Wednesday

By

It was Wednesday and I was walking home in a hurry with my hood tucked over my eyes to hide my yoga hair. I was two minutes from my block when a stranger in a baseball cap and a headset stopped me in my tracks. My eyes had been facing down the whole way uptown and my oblivion had taken me down a street I don’t normally choose. But when I looked up and saw a camera and a crowd and the makings of a set, my mind started to race and so did my heart.

The lights shone onto the bricks of the surrounding buildings and onto the intersection that touches the edges of my neighborhood and maybe this was your shoot and that was my first thought and I was mad at my mind for taking me there. Maybe you were standing across the street and maybe that was your red hood peeking out but I didn’t know for sure because I couldn’t see that far. And what a horrible thought that you might be that close without me knowing.

When they called cut and I was allowed to cross again, I kept moving and did my best to avert my eyes. In my last few steps through the set, I saw a silhouette that reminded me of yours. And it left me with the worst feeling and so I kept walking. I tucked my hands into my pockets and moved my feet as fast as I could without turning my stride into a run. I squeezed my keys so tightly into my right hand that they left a mark against my skin. And I tried to convince myself that it wasn’t you that I had seen and so when I made it back to my front door, I let out a sigh of relief laced with a bit of my reemerged sorrow. I set my things onto the kitchen table, I let my hair down and took a shower to wash away any last trace of the thought.

When I had to leave again, my hair was still wet but I tied it up and wore my oversized green scarf in hopes to counteract the cold. I sped by those same white trailers on my way to the train around the corner from my apartment. And when I was safely underground, I took a wrong turn because that underpass confuses me every time. But I found my way after a few minutes of pacing and rushed steps in the wrong direction and a shout from a man loitering between where I was and where I needed to be.

I climbed the stairs to the downtown train and a wave of warmth crashed over my body, making me regret the number of layers I had chosen for the quick trip. I could tell by the size of the crowd that the train hadn’t come in a while and so I found something to read that could take my mind away from the delay. I stayed back against the staircase because I wasn’t in a rush to press myself in between stacks of strangers.

I scrolled and skimmed and looked up after every other paragraph. And when the announcements came through the way they always do and the muffled voice tried its best to tell us something, I looked up out of habit and to peel a layer of scarf away from my face. I tucked it under my arm and around my bag and that’s when my eyes caught something that felt like you again. And that’s when my skin started to burn and change its hue. My body stayed put but my mind did all it could to flee.
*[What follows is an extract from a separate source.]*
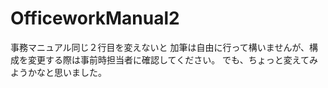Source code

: # OfficeworkManual2
事務マニュアル同じ２行目を変えないと
加筆は自由に行って構いませんが、構成を変更する際は事前時担当者に確認してください。
でも、ちょっと変えてみようかなと思いました。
I focused on reading the words that sat in the palm of my hand but my eyes weren’t listening to any of what was shining back up at them. And I didn’t know how long to wait before I could confirm what I thought I had seen. The dark green pillar took away half of your face and I was left to wonder if the rest of what was hidden was a match. But I didn’t spend much time trying to figure it out because if that was you, then you must have seen me too. So before I could write up an alternate ending or look for an excuse to inch closer towards a hello that would never come, the train’s approach interrupted every hypothetical I had designed. And it was the sound of the F turned M that outweighed the noise filling my head and I didn’t try to stop it this time. What else was there to do except stand there and try not to let the space between us knock me down again.